Alle Verschwörer mit Ausnahme von Imbert und Luis Amiama Tió wurden getötet, manche von Ramfis Trujillo persönlich.[11] Auch Imberts Bruder Segundo wurde, am 31. Mai 1961, auf Befehl von Ramfis Trujillo im Gefängnis erschossen. Imbert wurde vom Honorarkonsul Italiens zu einem italienischen Ehepaar, Mitarbeiter der italienischen Botschaft, gebracht, wo er sich verstecken konnte,[12] bis er am 2. Dezember 1961, nachdem Ramfis Trujillo geflüchtet war und sich der Sturz der Regierung Balaguer abgezeichnet hatte, wieder ins öffentliche Leben zurückkehren konnte.[13] Amiama konnte sich ebenfalls bis zum Sturz des Trujillo-Regimes verstecken.

Imbert und Amiama wurden zu Nationalhelden erklärt und zu Generalmajoren auf Lebenszeit ernannt. Wegen seiner Beteiligung am Attentat auf den Diktator hielt sich Imbert eine schwerbewaffnete Leibwache.

Im September 2013 forderte die „Stiftung der konstitutionalistischen Soldaten des 25. April 1965“ den Nationalen Kongress auf, die Möglichkeit zu sondieren, Imbert den Status als Nationalheld zu entziehen, da er gegen die Verfassung verstoßen habe.[14]

Die Jahrestage der Ermordung Trujillos feierte Imbert jeweils, indem er die Schuhe und die Uhr anzog, die er beim Attentat getragen hatte.[2]

Politische Karriere[Bearbeiten | Quelltext bearbeiten]

Von Januar 1962 bis Februar 1963, nach dem Sturz Balaguers, war Antonio Imbert Barrera Mitglied des siebenköpfigen Staatsrates unter dem Präsidenten Rafael Filiberto Bonelly. Am 20. Dezember 1962 wurden durch die neuen Machthaber Wahlen veranstaltet, die Juan Bosch in demokratisch einwandfreier Weise für sich entschied. Seine Regierung wurde jedoch nach wenigen Monaten wiederum von der Armee unter General Elías Wessin y Wessin abgesetzt. Ob auch Imbert in den Putsch involviert war,[1] ist umstritten, er selbst bestritt es vehement.[15] Der Putsch führte zu Unruhen und schließlich zum Dominikanischen Bürgerkrieg 1965.
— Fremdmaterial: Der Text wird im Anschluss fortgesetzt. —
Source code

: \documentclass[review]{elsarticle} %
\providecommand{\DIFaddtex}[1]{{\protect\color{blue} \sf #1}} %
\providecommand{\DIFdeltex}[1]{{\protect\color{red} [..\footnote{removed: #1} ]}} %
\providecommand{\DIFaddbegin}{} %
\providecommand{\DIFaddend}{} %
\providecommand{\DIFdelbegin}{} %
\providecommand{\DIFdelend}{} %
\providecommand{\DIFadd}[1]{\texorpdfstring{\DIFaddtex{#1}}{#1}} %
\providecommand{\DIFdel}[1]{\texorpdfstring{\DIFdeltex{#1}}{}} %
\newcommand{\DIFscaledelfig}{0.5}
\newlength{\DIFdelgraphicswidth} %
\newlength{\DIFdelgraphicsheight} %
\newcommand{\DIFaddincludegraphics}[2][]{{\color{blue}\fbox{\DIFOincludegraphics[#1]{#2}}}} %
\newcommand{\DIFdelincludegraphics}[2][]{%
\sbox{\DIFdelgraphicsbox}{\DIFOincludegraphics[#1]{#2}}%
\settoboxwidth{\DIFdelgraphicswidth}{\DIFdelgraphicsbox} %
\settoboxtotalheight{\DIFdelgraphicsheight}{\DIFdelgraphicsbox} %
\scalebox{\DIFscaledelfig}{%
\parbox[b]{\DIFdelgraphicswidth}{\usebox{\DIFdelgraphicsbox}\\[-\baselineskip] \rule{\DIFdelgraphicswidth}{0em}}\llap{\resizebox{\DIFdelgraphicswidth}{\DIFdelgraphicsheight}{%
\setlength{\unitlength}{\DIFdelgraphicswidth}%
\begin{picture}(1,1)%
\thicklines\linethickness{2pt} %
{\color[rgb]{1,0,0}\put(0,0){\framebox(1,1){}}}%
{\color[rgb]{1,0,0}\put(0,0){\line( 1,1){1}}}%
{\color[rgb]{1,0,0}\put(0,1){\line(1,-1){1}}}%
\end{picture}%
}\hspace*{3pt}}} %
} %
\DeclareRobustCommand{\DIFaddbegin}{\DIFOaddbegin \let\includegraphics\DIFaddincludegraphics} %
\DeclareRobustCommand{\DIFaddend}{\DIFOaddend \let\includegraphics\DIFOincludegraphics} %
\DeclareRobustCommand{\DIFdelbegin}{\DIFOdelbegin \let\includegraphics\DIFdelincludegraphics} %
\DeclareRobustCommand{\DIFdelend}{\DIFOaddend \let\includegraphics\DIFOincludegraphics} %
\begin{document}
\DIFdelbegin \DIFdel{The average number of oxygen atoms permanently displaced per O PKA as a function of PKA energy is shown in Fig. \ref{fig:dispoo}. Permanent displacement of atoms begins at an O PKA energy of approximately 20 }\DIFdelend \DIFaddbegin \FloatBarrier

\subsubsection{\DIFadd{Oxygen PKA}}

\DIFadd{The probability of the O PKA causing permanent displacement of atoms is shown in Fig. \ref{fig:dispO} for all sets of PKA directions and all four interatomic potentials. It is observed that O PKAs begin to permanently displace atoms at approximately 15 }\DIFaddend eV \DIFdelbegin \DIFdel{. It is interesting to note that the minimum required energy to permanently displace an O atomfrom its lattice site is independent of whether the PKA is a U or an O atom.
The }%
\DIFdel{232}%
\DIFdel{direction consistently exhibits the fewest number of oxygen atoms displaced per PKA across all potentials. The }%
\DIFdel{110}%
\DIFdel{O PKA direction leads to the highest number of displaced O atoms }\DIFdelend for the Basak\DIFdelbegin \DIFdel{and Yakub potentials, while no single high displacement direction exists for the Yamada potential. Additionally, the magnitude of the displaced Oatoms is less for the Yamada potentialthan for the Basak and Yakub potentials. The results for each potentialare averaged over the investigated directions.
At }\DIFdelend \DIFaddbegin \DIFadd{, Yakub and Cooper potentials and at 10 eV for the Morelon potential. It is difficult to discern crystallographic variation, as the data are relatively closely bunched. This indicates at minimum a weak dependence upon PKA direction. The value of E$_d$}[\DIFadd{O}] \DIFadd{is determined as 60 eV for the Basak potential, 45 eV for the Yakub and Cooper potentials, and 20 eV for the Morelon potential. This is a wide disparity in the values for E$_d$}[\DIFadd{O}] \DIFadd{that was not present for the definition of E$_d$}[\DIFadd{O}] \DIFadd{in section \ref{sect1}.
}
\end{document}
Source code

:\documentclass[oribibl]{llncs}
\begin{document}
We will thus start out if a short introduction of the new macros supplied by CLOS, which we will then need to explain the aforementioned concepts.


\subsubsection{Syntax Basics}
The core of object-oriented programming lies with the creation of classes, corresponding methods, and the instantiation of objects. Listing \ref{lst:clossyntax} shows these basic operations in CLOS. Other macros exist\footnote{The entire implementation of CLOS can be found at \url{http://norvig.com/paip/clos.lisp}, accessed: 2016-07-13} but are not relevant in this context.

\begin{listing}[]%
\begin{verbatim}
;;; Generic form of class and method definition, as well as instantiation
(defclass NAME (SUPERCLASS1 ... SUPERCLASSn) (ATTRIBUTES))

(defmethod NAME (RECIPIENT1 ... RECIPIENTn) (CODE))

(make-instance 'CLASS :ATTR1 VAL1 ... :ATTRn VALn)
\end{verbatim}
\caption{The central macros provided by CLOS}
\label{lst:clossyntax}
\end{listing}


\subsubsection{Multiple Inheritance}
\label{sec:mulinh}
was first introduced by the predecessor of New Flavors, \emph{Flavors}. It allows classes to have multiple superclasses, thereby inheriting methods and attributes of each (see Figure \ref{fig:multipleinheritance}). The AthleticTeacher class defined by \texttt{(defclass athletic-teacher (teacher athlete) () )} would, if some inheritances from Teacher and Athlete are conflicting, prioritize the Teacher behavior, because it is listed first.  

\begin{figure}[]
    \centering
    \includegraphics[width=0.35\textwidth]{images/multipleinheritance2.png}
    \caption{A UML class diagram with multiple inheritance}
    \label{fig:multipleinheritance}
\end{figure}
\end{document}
Als am 25. April 1965 der Aufstand der „Konstitutionalisten“ unter den Obersten Vinicio Fernández Pérez, Giovanni Gutiérrez Ramírez, Rafael Fernández Domínguez und Francisco Alberto Caamaño Deñó ausbrach, die den verfassungsmäßigen Präsidenten Juan Bosch wiedereinsetzen wollten und den Präsidenten der konstituierenden Versammlung von 1963, José Rafael Molina Ureña, zum Staatspräsidenten ernannten, setzten die USA eine Marineeinheit zum Schutze und zur Evakuierung der im Land befindlichen US-Staatsbürger ein und ernannten am 1. Mai 1965 erst Pedro Bartolomé Benoit und am 7. Mai Imbert zum Präsidenten des von den USA unterstützten Gobierno de la Reconstrucción Nacional. Die Aufständischen erklärten ihrerseits, nachdem Molina und die andern konstitutionalistischen Obersten am 27. April 2015 bereits kapituliert hatten, Caamaño am 4. Mai 1965 zum Staatspräsidenten. Nachdem die Kämpfe sich intensiviert hatten, forderte der Gobierno de la Reconstrucción Nacional von den USA eine Invasion zur Niederschlagung der Aufständischen und Wiederherstellung der Ordnung. Die USA, welche die Bildung eines zweiten Kubas in ihrer Hemisphäre befürchteten, entsandten eine Eingreiftruppe, an der auch kleine, von der Organisation Amerikanischer Staaten gebildete Einheiten verschiedener Staaten teilnahmen. Im September wurde schließlich ein Friedensvertrag unterzeichnet, der den Bürgerkrieg beendete. Imbert und Caamaño traten Ende August/Anfang September zurück; als neuer provisorischer Präsident, mit dem Auftrag, demokratische Wahlen vorzubereiten, wurde Héctor García Godoy eingesetzt.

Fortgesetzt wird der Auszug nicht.